While the world sleeps

I find in the late evening I read. I read when I am alone with my thoughts and I don't like the thinking. I read when my husband works late and I don't have the security of his presence beside me. And I read when I find a book that can stimulate my failing memory and captivate my attention. Therefore, a good book can wile away otherwise hollow hours.

If you pick this up expecting an ordinary book, you will find it very disappointing. It reads like a housewife's private journal written in poetry. There is depth to her gifted pen, but you have to get past the lack of clarity. In the last chapter her analogies went too far and felt uncomfortable. However, the rest of the book stimulated me to savor the messy moments and mundane chores in communion with God like Brother Lawrence did in his book, The Practice of the Presence of God.

The fanciful title is perfect for this transparent and unique account. The author relates her childhood with almost unattachment so there is no self-pity or what-if. She writes with deep tenderness about her quirky parents and their obsessive behavior and how it shaped her youth. I loved that she is never a victim of her parent's folly and chose to love them unconditionally. I loved how her parents refused to go on Welfare and passed on dignity and commitment to each other. It is truly a endearing read even though it has some sordid parts.

A good, clean crisp mystery with an enchanting writing style set in 1950s England. For the chemists out there, they can verify the formulas and get ideas from the precocious heroine on poisons. Use them only on the slugs in your garden and the bats in your belfry, and mum is the word.
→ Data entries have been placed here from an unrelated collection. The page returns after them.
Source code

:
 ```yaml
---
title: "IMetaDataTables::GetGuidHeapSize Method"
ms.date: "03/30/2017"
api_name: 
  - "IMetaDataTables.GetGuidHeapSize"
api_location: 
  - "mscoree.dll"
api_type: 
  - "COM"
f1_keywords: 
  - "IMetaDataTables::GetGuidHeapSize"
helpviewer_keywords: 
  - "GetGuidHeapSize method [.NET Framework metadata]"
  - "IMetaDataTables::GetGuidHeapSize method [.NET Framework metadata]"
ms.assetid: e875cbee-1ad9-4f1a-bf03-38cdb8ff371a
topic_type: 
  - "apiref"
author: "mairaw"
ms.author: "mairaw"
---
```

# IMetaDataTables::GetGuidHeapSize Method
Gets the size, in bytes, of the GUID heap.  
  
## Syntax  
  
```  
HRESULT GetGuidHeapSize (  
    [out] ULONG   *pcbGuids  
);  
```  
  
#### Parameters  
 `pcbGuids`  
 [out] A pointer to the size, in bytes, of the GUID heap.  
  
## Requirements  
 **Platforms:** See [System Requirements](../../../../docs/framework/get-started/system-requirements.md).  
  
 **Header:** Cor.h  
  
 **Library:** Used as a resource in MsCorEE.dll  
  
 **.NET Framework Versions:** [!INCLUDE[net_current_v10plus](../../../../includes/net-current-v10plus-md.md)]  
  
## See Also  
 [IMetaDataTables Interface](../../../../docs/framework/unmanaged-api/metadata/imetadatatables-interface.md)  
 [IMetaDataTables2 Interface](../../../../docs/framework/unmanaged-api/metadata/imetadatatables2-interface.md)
Church history is easy to glean from this series. I hope to have Alex read these this summer so he can gain perspective on the course of Christianity. After reading this, I think the church is still under attack, but in America most of it is internal. The wide acceptance of universalism, comfort Christianity and substitution of Christ's once-for-all sufficient sacrifice are more deadly than Nero's beheadings. Those ancient believers were being obedient to Jesus' words, "If anyone would come after me, he must deny himself and take up his cross daily and follow me." They stand resurrected with Jesus. The modern church is teetering on the grave. May I have the wisdom to teach the tenants of Christianity to my children and may they have the good fortune to see their children walk in them.